Leave it to an overseas tour with EDM artists to change everything for The Memorials drummer Thomas Pridgen. “I was tripped out because people would start dancing before the music starts,” he remembers, “here… I don’t know anything dude. I guess when I got to that point it just kinda got weird.”
Weird? Sure, but also inspiring. The experience helped Pridgen come to an epiphany. “I think now music is starting to be at a point where as much as you think you know, you really don’t know shit, so I’m like, I don’t know shit anymore, so fuck it, let’s play around, let’s just do whatever we want, let’s go to places that people don’t ever go to, because I don’t really know anything. I’m just now going into a complete experimental mode where I feel like let’s just try it. Let’s try it, and if it fails, it fucking fails miserably, but let’s just try it.”

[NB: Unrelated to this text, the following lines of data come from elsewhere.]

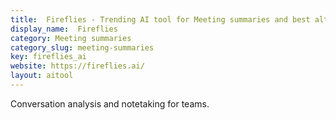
 ```yaml
---
title:  Fireflies - Trending AI tool for Meeting summaries and best alternatives
display_name:  Fireflies
category: Meeting summaries
category_slug: meeting-summaries
key: fireflies_ai
website: https://fireflies.ai/
layout: aitool
---
```


Conversation analysis and notetaking for teams.
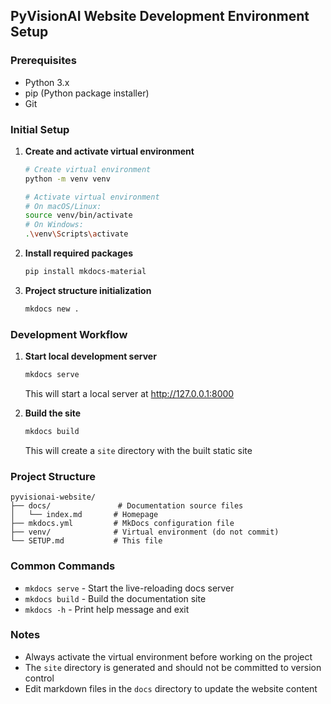## PyVisionAI Website Development Environment Setup

### Prerequisites
- Python 3.x
- pip (Python package installer)
- Git

### Initial Setup

1. **Create and activate virtual environment**
   ```bash
   # Create virtual environment
   python -m venv venv
   
   # Activate virtual environment
   # On macOS/Linux:
   source venv/bin/activate
   # On Windows:
   .\venv\Scripts\activate
   ```

2. **Install required packages**
   ```bash
   pip install mkdocs-material
   ```

3. **Project structure initialization**
   ```bash
   mkdocs new .
   ```

### Development Workflow

1. **Start local development server**
   ```bash
   mkdocs serve
   ```
   This will start a local server at http://127.0.0.1:8000

2. **Build the site**
   ```bash
   mkdocs build
   ```
   This will create a `site` directory with the built static site

### Project Structure
```
pyvisionai-website/
├── docs/               # Documentation source files
│   └── index.md       # Homepage
├── mkdocs.yml         # MkDocs configuration file
├── venv/              # Virtual environment (do not commit)
└── SETUP.md           # This file
```

### Common Commands
- `mkdocs serve` - Start the live-reloading docs server
- `mkdocs build` - Build the documentation site
- `mkdocs -h` - Print help message and exit

### Notes
- Always activate the virtual environment before working on the project
- The `site` directory is generated and should not be committed to version control
- Edit markdown files in the `docs` directory to update the website content 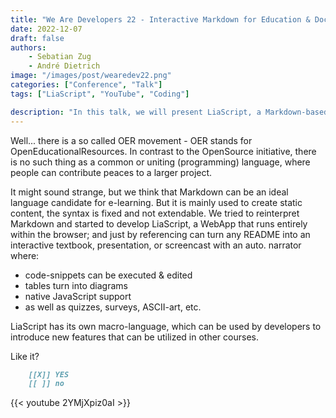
 ```yaml
---
title: "We Are Developers 22 - Interactive Markdown for Education & Documentation"
date: 2022-12-07
draft: false
authors:
    - Sebatian Zug
    - André Dietrich
image: "/images/post/wearedev22.png"
categories: ["Conference", "Talk"]
tags: ["LiaScript", "YouTube", "Coding"]

description: "In this talk, we will present LiaScript, a Markdown-based DSL that is intended to be used for developing online courses, that look like screen-cast with various interactive elements."
---
```


Well... there is a so called OER movement - OER stands for OpenEducationalResources. In contrast to the OpenSource initiative, there is no such thing as a common or uniting (programming) language, where people can contribute peaces to a larger project.

It might sound strange, but we think that Markdown can be an ideal language candidate for e-learning. But it is mainly used to create static content, the syntax is fixed and not extendable. We tried to reinterpret Markdown and started to develop LiaScript, a WebApp that runs entirely within the browser; and just by referencing can turn any README into an interactive textbook, presentation, or screencast with an auto. narrator where:

* code-snippets can be executed & edited
* tables turn into diagrams
* native JavaScript support
* as well as quizzes, surveys, ASCII-art, etc.

LiaScript has its own macro-language, which can be used by developers to introduce new features that can be utilized in other courses.

Like it?

``` markdown
    [[X]] YES
    [[ ]] no
```

{{< youtube 2YMjXpiz0aI >}}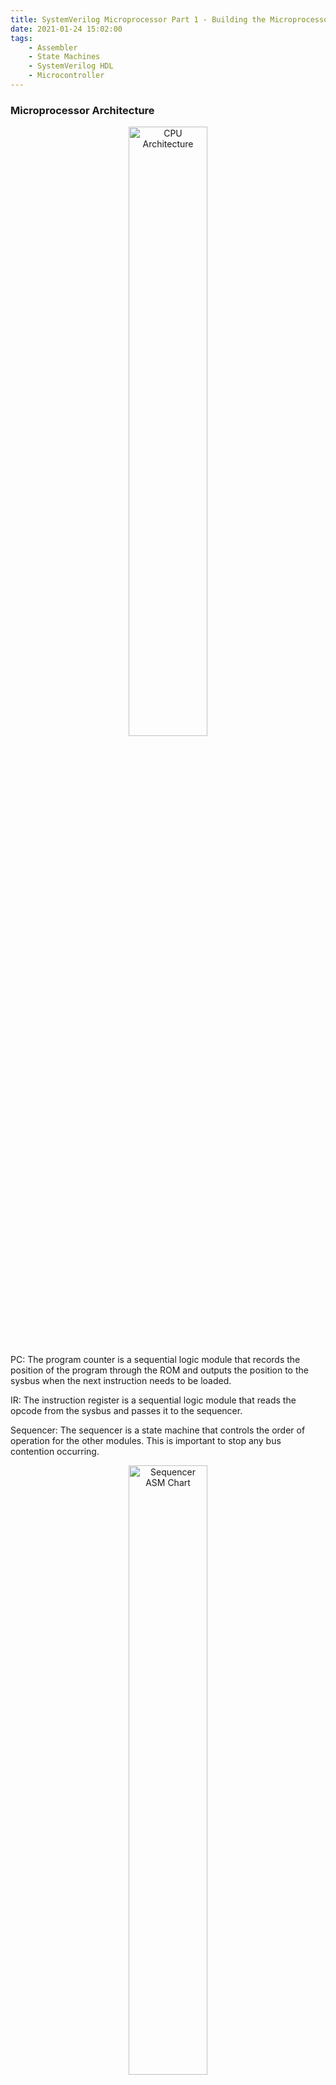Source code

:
 ```yaml
---
title: SystemVerilog Microprocessor Part 1 - Building the Microprocessor
date: 2021-01-24 15:02:00
tags:
    - Assembler
    - State Machines
    - SystemVerilog HDL
    - Microcontroller
---
```


### Microprocessor Architecture
<p style="text-align:center;"><img src="/images/sv-microprocessor/IMG_20210123_152930.jpg" alt="CPU Architecture" style="width: 50%; height: 50%">

PC:
The program counter is a sequential logic module that records the position of the program through the ROM and outputs the position to the sysbus when the next instruction needs to be loaded.

IR:
The instruction register is a sequential logic module that reads the opcode from the sysbus and passes it to the sequencer.

Sequencer:
The sequencer is a state machine that controls the order of operation for the other modules. This is important to stop any bus contention occurring.

<p style="text-align:center;"><img src="/images/sv-microprocessor/IMG_20210123_151328.jpg" alt="Sequencer ASM Chart" style="width: 50%; height: 50%">

### Memory Mapped Input and Output
A buffer and a register were now instantiated so that these could be used as input and output to the Microcontroller
```verilog
//instantiate 1 register and 1 buffer here
buffer #(.WORD_W(WORD_W), .OP_W(OP_W)) b1 (.*);
sequencer #(.WORD_W(WORD_W), .OP_W(OP_W)) s1 (.*);
ir #(.WORD_W(WORD_W), .OP_W(OP_W)) i1 (.*);
pc #(.WORD_W(WORD_W), .OP_W(OP_W)) p1 (.*);
alu #(.WORD_W(WORD_W), .OP_W(OP_W)) a1 (.*);
ram #(.WORD_W(WORD_W), .OP_W(OP_W)) r1 (.*);
rom #(.WORD_W(WORD_W), .OP_W(OP_W)) r2 (.*);
register #(.WORD_W(WORD_W), .OP_W(OP_W)) r3 (.*);
```

The memory, going from address 0 to address 31, should now be connected to these applications.
<p style="text-align:center;"><img src="/images/sv-microprocessor/Memory.png" alt="Memory addresses" style="width: 50%; height: 50%">

However, if the CPU attempts to read from address 30, both the buffer and the RAM will be enabled. This is a problem as both RAM and the buffer will assert their values onto the sysbus as they are both being read. The two values on the same bus will interfere with each other giving a signal that is likely neither of them. This is bus contention.

Modifying this line so that mdr is not written to the bus when mar contains addresses 30 or 31.
```verilog
//The following line in the ram module copies the contents of mdr to sysbus:
assign sysbus = (MDR_bus & mar[WORD_W-OP_W-1]
 & ~(mar==30 | mar==31)) ? mdr : 'z ; 
```

Modifying the testbench, I made switches and displays as variables
```verilog
module testcpu;
parameter int WORD_W = 8, OP_W = 3;
logic clock, n_reset;
logic [WORD_W-1:0] switches;
logic [WORD_W-1:0] display;
wire [WORD_W-1:0] sysbus;
```

Simulating my testbench and microprocessor in Modelsim I got this output for my variables.
<img src="/images/sv-microprocessor/waveform1.png" alt="Modelsim output" style="width: 100%; height: 100%">

Both the display register and the switches are of unknown value as they are not defined at any point in the testbench or the program.

I modified the program in the rom module such that the result in the accumulator is STOREd to address 31 (display) as well as address 16.
```verilog
cpu2 #(.WORD_W(WORD_W), .OP_W(OP_W)) c1 (.*);
 0: mdr = {`STORE, 5'd16 }; //Store the contents of accumulator
 1: mdr = {`LOAD, 5'd16 }; //Load the contents of address into the accumulator
 2: mdr = {`ADD, 5'd6 }; //Add the contents of address to the accumulator
 3: mdr = {`STORE, 5'd16 }; //Store the contents of accumulator
 4: mdr = {`STORE, 5'd31 }; //Store the contents of accumulator
 5: mdr = {`BNE, 5'd7 }; //Branch if result of last arithmetic operation is not zero
 6: mdr = 2; //contents used by another instruction
 7: mdr = 1; //contents used by another instruction
 ``` 

My modified program would output the value to the display register. This clearly shows the
program counts up in twos.

<img src="/images/sv-microprocessor/waveform2.png" alt="Modelsim output" style="width: 100%; height: 100%">

I then made a second change to the program in the rom module such that the data for the ADD operation comes from address 30 – the switches. In addition I also modified “testcpu” to apply different values to the switches during the simulation. 
```verilog
 0: mdr = {`STORE, 5'd16 }; //Store the contents of accumulator
 1: mdr = {`LOAD, 5'd16 }; //Load the contents of address into the accumulator
 2: mdr = {`ADD, 5'd30 }; //Add the contents of address to the accumulator
 3: mdr = {`STORE, 5'd16 }; //Store the contents of accumulator
 4: mdr = {`STORE, 5'd31 }; //Store the contents of accumulator
 5: mdr = {`BNE, 5'd6 }; //Branch if result of last arithmetic operation is not zero
 6: mdr = 1; //contents used by another instruction
 ```

My new program would take the values from the switches and add it to the current value, outputting it to the display register.
<img src="/images/sv-microprocessor/waveform3.png" alt="Modelsim output" style="width: 100%; height: 100%">

### Extending the Microprocessor
Creating a new version of the CPU, cpu3, I added the bitwise xor and bitwise not (complement) functions to act on the accumulator. This meant defining the opcodes, adding new enable lines between the ALU and sequencer, adding the functionality to the ALU and Sequencer and writing a new program in ROM to use these commands.

ALU: 
```verilog
 if (load_ACC)
 if (ALU_ACC)
 begin
 if (ALU_add)
 acc <= acc + sysbus;
 else if (ALU_sub)
 acc <= acc - sysbus;
 else if (ALU_xor)
 acc <= acc ^ sysbus;
 else if (ALU_comp)
 acc <= ~acc;
 end
 ```

Sequencer:
```verilog
 else
 acc <= sysbus;
 s8: begin
 MDR_bus = 1'b1 ;
 ALU_ACC = 1'b1 ;
 load_ACC = 1'b1 ;
 if (op == `ADD)
 ALU_add = 1'b1 ;
 else if (op == `SUB)
 ALU_sub = 1'b1 ;
 else if (op == `XOR)
 ALU_xor = 1'b1 ;
 else if (op == `COMP)
 ALU_comp = 1'b1 ;
 Next_State = s0;
 end
 ```

CPU:
```verilog
module cpu1 #( parameter WORD_W = 8, OP_W = 3)
 ( input logic clock, n_reset,
 inout wire [WORD_W-1:0] sysbus);
logic ACC_bus, load_ACC, PC_bus, load_PC, load_IR, load_MAR,
MDR_bus, load_MDR, ALU_ACC, ALU_add, ALU_sub, ALU_xor, ALU_comp,
INC_PC, Addr_bus, CS, R_NW, z_flag; 
```

ROM:
```verilog
 case (mar)
 0: mdr = {`STORE, 5'd16 }; //Store the contents of accumulator
 1: mdr = {`LOAD, 5'd16 }; //Load the contents of address into the accumulator
 2: mdr = {`COMP, 5'd8 }; //Complement the contents of the accumulator
 3: mdr = {`STORE, 5'd16 }; //Store the contents of accumulator
 4: mdr = {`LOAD, 5'd16 }; //Load the contents of address into the accumulator
 5: mdr = {`XOR, 5'd9 }; //Xor the contents of address with the accumulator
 6: mdr = {`STORE, 5'd16 }; //Store the contents of accumulator
 7: mdr = {`BNE, 5'd10 }; //Branch if result of last arithmetic operation is not zero
 8: mdr = 1; //contents used by another instruction
 9: mdr = 170; //contents used by another instruction
 10: mdr = 1; //contents used by another instruction
 default : mdr = 0; //rest of ROM is 0
 endcase
 ``` 

I then verified that the program was working correctly by simulating it in modelsim and going through each operation. I found that by the end of the first cycle the value in ram was 1’h55, which was to be expected when 1’hFF and 1’hAA are XORed together.
<img src="/images/sv-microprocessor/waveform4.png" alt="Modelsim output" style="width: 100%; height: 100%">

#### Github Repository: https://github.com/sunbanett40/XOR-Decryptor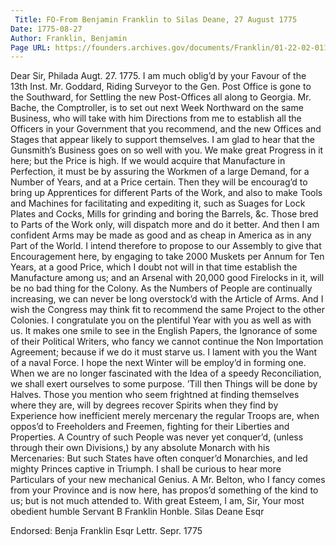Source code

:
```yaml
---
 Title: FO-From Benjamin Franklin to Silas Deane, 27 August 1775
Date: 1775-08-27
Author: Franklin, Benjamin
Page URL: https://founders.archives.gov/documents/Franklin/01-22-02-0113
---
```


Dear Sir,
Philada Augt. 27. 1775.
I am much oblig’d by your Favour of the 13th Inst. Mr. Goddard, Riding Surveyor to the Gen. Post Office is gone to the Southward, for Settling the new Post-Offices all along to Georgia. Mr. Bache, the Comptroller, is to set out next Week Northward on the same Business, who will take with him Directions from me to establish all the Officers in your Government that you recommend, and the new Offices and Stages that appear likely to support themselves.
I am glad to hear that the Gunsmith’s Business goes on so well with you. We make great Progress in it here; but the Price is high. If we would acquire that Manufacture in Perfection, it must be by assuring the Workmen of a large Demand, for a Number of Years, and at a Price certain. Then they will be encourag’d to bring up Apprentices for different Parts of the Work, and also to make Tools and Machines for facilitating and expediting it, such as Suages for Lock Plates and Cocks, Mills for grinding and boring the Barrels, &c. Those bred to Parts of the Work only, will dispatch more and do it better. And then I am confident Arms may be made as good and as cheap in America as in any Part of the World. I intend therefore to propose to our Assembly to give that Encouragement here, by engaging to take 2000 Muskets per Annum for Ten Years, at a good Price, which I doubt not will in that time establish the Manufacture among us; and an Arsenal with 20,000 good Firelocks in it, will be no bad thing for the Colony. As the Numbers of People are continually increasing, we can never be long overstock’d with the Article of Arms. And I wish the Congress may think fit to recommend the same Project to the other Colonies.
I congratulate you on the plentiful Year with you as well as with us. It makes one smile to see in the English Papers, the Ignorance of some of their Political Writers, who fancy we cannot continue the Non Importation Agreement; because if we do it must starve us.
I lament with you the Want of a naval Force. I hope the next Winter will be employ’d in forming one. When we are no longer fascinated with the Idea of a speedy Reconciliation, we shall exert ourselves to some purpose. ’Till then Things will be done by Halves.
Those you mention who seem frightned at finding themselves where they are, will by degrees recover Spirits when they find by Experience how inefficient merely mercenary the regular Troops are, when oppos’d to Freeholders and Freemen, fighting for their Liberties and Properties. A Country of such People was never yet conquer’d, (unless through their own Divisions,) by any absolute Monarch with his Mercenaries: But such States have often conquer’d Monarchies, and led mighty Princes captive in Triumph. 
I shall be curious to hear more Particulars of your new mechanical Genius. A Mr. Belton, who I fancy comes from your Province and is now here, has propos’d something of the kind to us; but is not much attended to. With great Esteem, I am, Sir, Your most obedient humble Servant 
B Franklin
Honble. Silas Deane Esqr
 
Endorsed: Benja Franklin Esqr Lettr. Sepr. 1775

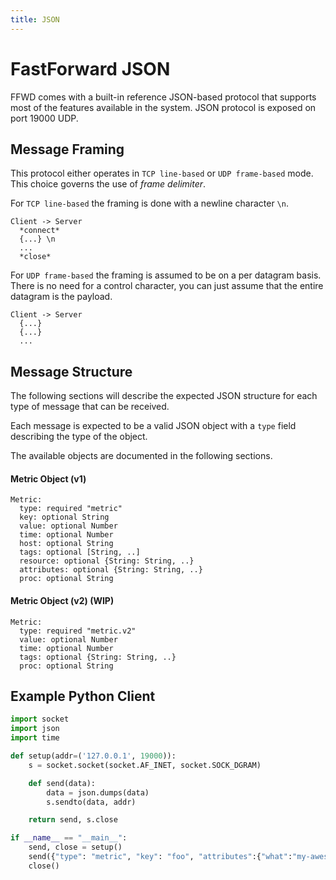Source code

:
 ```yaml
---
title: JSON
---
```


# FastForward JSON

FFWD comes with a built-in reference JSON-based protocol that supports most of
the features available in the system.
JSON protocol is exposed on port 19000 UDP.

## Message Framing

This protocol either operates in `TCP line-based` or `UDP frame-based` mode.
This choice governs the use of *frame delimiter*.

For `TCP line-based` the framing is done with a newline character `\n`.

```
Client -> Server
  *connect*
  {...} \n
  ...
  *close*
```

For `UDP frame-based` the framing is assumed to be on a per datagram basis.
There is no need for a control character, you can just assume that the entire datagram is the payload.

```
Client -> Server
  {...}
  {...}
  ...
```

## Message Structure

The following sections will describe the expected JSON structure for each type of
message that can be received.

Each message is expected to be a valid JSON object with a `type` field describing the type of the object.

The available objects are documented in the following sections.

#### Metric Object (v1)

```
Metric:
  type: required "metric"
  key: optional String
  value: optional Number
  time: optional Number
  host: optional String
  tags: optional [String, ..]
  resource: optional {String: String, ..}
  attributes: optional {String: String, ..}
  proc: optional String
```

#### Metric Object (v2) (WIP)

```
Metric:
  type: required "metric.v2"
  value: optional Number
  time: optional Number
  tags: optional {String: String, ..}
  proc: optional String
```

## Example Python Client

```python
import socket
import json
import time

def setup(addr=('127.0.0.1', 19000)):
    s = socket.socket(socket.AF_INET, socket.SOCK_DGRAM)

    def send(data):
        data = json.dumps(data)
        s.sendto(data, addr)

    return send, s.close

if __name__ == "__main__":
    send, close = setup()
    send({"type": "metric", "key": "foo", "attributes":{"what":"my-awesome-metric", "some_other_attribute": "the-attributes-string-value"}, "value": 10})
    close()
```
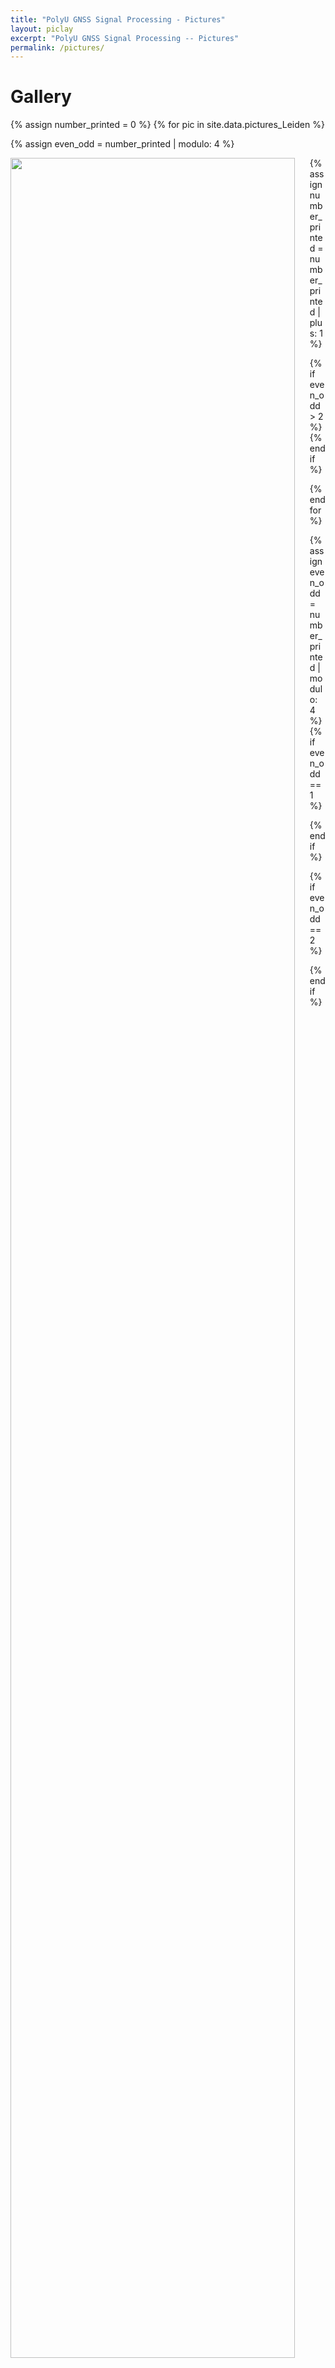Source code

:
 ```yaml
---
title: "PolyU GNSS Signal Processing - Pictures"
layout: piclay
excerpt: "PolyU GNSS Signal Processing -- Pictures"
permalink: /pictures/
---
```


# Gallery
{% assign number_printed = 0 %}
{% for pic in site.data.pictures_Leiden %}

{% assign even_odd = number_printed | modulo: 4 %}



  <div class="col-sm-3 clearfix">
  <img src="{{ site.url }}{{ site.baseurl }}/images/picpic/Gallery/{{ pic.image }}" class="img-responsive" width="95%" style="float: left" />
  </div>

  {% assign number_printed = number_printed | plus: 1 %}

  {% if even_odd > 2 %}
    </div>
  {% endif %}


{% endfor %}

{% assign even_odd = number_printed | modulo: 4 %}
{% if even_odd == 1 %}
</div>
{% endif %}

{% if even_odd == 2 %}
</div>
{% endif %}



<p> &nbsp; </p>


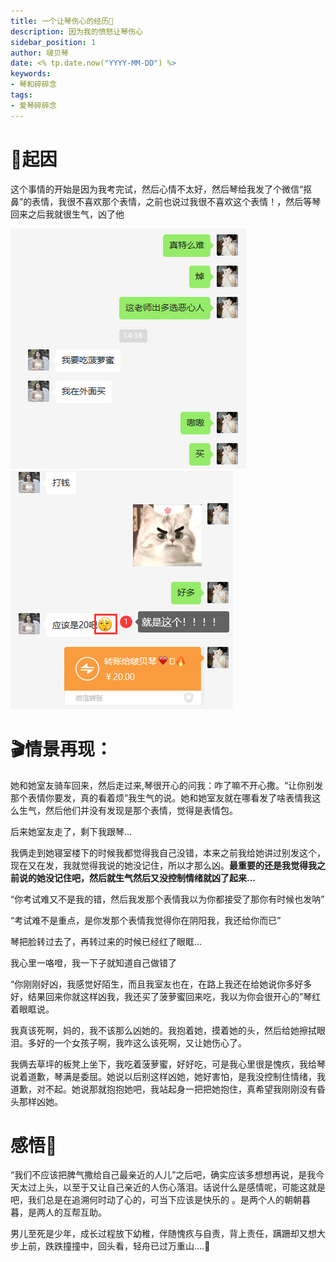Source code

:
 ```yaml
---
title: 一个让琴伤心的经历💝
description: 因为我的愤怒让琴伤心
sidebar_position: 1
author: 啵贝琴
date: <% tp.date.now("YYYY-MM-DD") %>
keywords:
- 琴和碎碎念
tags: 
- 爱琴碎碎念
---
```


# 🔎起因
这个事情的开始是因为我考完试，然后心情不太好，然后琴给我发了个微信“抠鼻”的表情，我很不喜欢那个表情，之前也说过我很不喜欢这个表情！，然后等琴回来之后我就很生气，凶了他

![Pasted image 20230219180938.png](../../static/life_Page/LOVE/Pasted%20image%2020230219180938.png)
![Pasted image 20230219181136.png](../../static/life_Page/LOVE/Pasted%20image%2020230219181136.png)

# 🎬情景再现：
她和她室友骑车回来，然后走过来,琴很开心的问我：咋了嘛不开心撒。“让你别发那个表情你要发，真的看着烦”我生气的说。她和她室友就在哪看发了啥表情我这么生气，然后他们并没有发现是那个表情，觉得是表情包。

后来她室友走了，剩下我跟琴...

我俩走到她寝室楼下的时候我都觉得我自己没错，本来之前我给她讲过别发这个，现在又在发，我就觉得我说的她没记住，所以才那么凶。**最重要的还是我觉得我之前说的她没记住吧，然后就生气然后又没控制情绪就凶了起来...**

“你考试难又不是我的错，然后我发那个表情我以为你都接受了那你有时候也发呐”

“考试难不是重点，是你发那个表情我觉得你在阴阳我，我还给你而已”

琴把脸转过去了，再转过来的时候已经红了眼眶...

我心里一咯噔，我一下子就知道自己做错了

“你刚刚好凶，我感觉好陌生，而且我室友也在，在路上我还在给她说你多好多好，结果回来你就这样凶我，我还买了菠萝蜜回来吃，我以为你会很开心的”琴红着眼眶说。

我真该死啊，妈的，我不该那么凶她的。我抱着她，摸着她的头，然后给她擦拭眼泪。多好的一个女孩子啊，我咋这么该死啊，又让她伤心了。

我俩去草坪的板凳上坐下，我吃着菠萝蜜，好好吃，可是我心里很是愧疚，我给琴说着道歉，琴满是委屈。她说以后别这样凶她，她好害怕，是我没控制住情绪，我道歉，对不起。她说那就抱抱她吧，我站起身一把把她抱住，真希望我刚刚没有昏头那样凶她。

# 感悟💙
“我们不应该把脾气撒给自己最亲近的人儿”之后吧，确实应该多想想再说，是我今天太过上头，以至于又让自己亲近的人伤心落泪。话说什么是感情呢，可能这就是吧，我们总是在追溯何时动了心的，可当下应该是快乐的 。是两个人的朝朝暮暮，是两人的互帮互助。

男儿至死是少年，成长过程放下幼稚，伴随愧疚与自责，背上责任，蹒跚却又想大步上前，跌跌撞撞中，回头看，轻舟已过万重山....💭

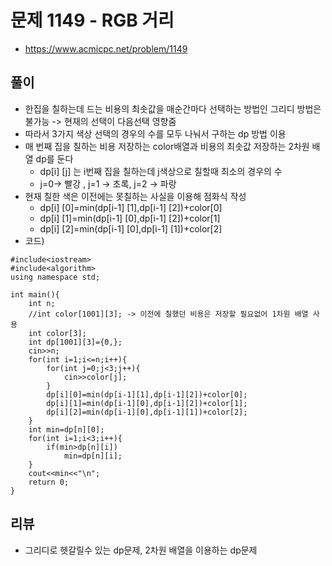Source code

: # 문제 1149 - RGB 거리

* https://www.acmicpc.net/problem/1149

## 풀이

* 한집을 칠하는데 드는 비용의  최솟값을 매순간마다 선택하는 방법인 그리디 방법은 불가능 -> 현재의 선택이 다음선택 영향줌
* 따라서 3가지 색상 선택의 경우의 수를 모두 나눠서 구하는 dp 방법 이용
* 매 번째 집을 칠하는 비용 저장하는 color배열과 비용의 최솟값 저장하는 2차원 배열 dp를 둔다
  * dp[i] [j] 는 i번째 집을 칠하는데 j색상으로 칠할때 최소의 경우의 수
  * j=0-> 빨강 , j=1 -> 초록, j=2 -> 파랑
* 현재 칠한 색은 이전에는 못칠하는 사실을 이용해 점화식 작성
  * dp[i] [0]=min(dp[i-1] [1],dp[i-1] [2])+color[0]
  * dp[i] [1]=min(dp[i-1] [0],dp[i-1] [2])+color[1]
  * dp[i] [2]=min(dp[i-1] [0],dp[i-1] [1])+color[2]
* 코드)

```
#include<iostream>
#include<algorithm>
using namespace std;

int main(){
	int n;
	//int color[1001][3]; -> 이전에 칠했던 비용은 저장할 필요없어 1차원 배열 사용
	int color[3]; 
	int dp[1001][3]={0,};
	cin>>n;
	for(int i=1;i<=n;i++){
		for(int j=0;j<3;j++){
			cin>>color[j];
		}
		dp[i][0]=min(dp[i-1][1],dp[i-1][2])+color[0];
		dp[i][1]=min(dp[i-1][0],dp[i-1][2])+color[1];
		dp[i][2]=min(dp[i-1][0],dp[i-1][1])+color[2];
	}
	int min=dp[n][0];
	for(int i=1;i<3;i++){
		if(min>dp[n][i])
			min=dp[n][i];
	}
	cout<<min<<"\n";
	return 0;
}
```

## 리뷰

* 그리디로 헷갈릴수 있는 dp문제, 2차원 배열을 이용하는 dp문제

It was with that ideology that Pridgen, and singer Viveca Hawkins, went to work on Delirium, The Memorials sophomore album that was released this spring. “We mixed stuff up with the first record (The Memorials), but not as drastically,” Pridgen explains. “I thought it was cool to be able to fuck with the listener, and be like oh you think we’re gonna go here, but we’re gonna go HERE.” Even with a fairly radical take on experimentalism, there were a few things Pridgen wanted to make sure happened on Delirium. “For me it was the sound, and the arrangements, and being able to hear Viv.” He continued, adding “let’s show Viv can sing jazz. Let’s show I can play drum and bass. I’m just showcasing all our talents.”
According to Pridgen, The Memorials still have a long road ahead of them. He feels, as a Black duo in rock music, they’re going to have to put in extra effort. That being said, Pridgen is actually excited at that prospect, saying “I’m down for it. It’s feeling like now, fuck it dude, let’s just go in, because we don’t have anybody to say no to us and I think that’s what Jimi (Hendrix) was about. I think Jimi was working harder than all those motherfuckers. Everybody else would sit there and play their gig, he would come out there and he would thrash the gig. If you look at James Brown, if you look at everybody that was Black who had any kind of influence, they had to work their fuckin ass off to get the notoriety.”
Pridgen, who graduated from the Berklee College of Music at the age of 15, and was the drummer for The Mars Volta from 2007-2009, says, point blank, “people will notice after a while that we’re working our asses off.”
Currently, The Memorials’ hard work has them on a US tour through September 20th, and after that they’ll be headed to Europe until the end of the fall. By the time they come back, The Memorials may be a household name for rock fans.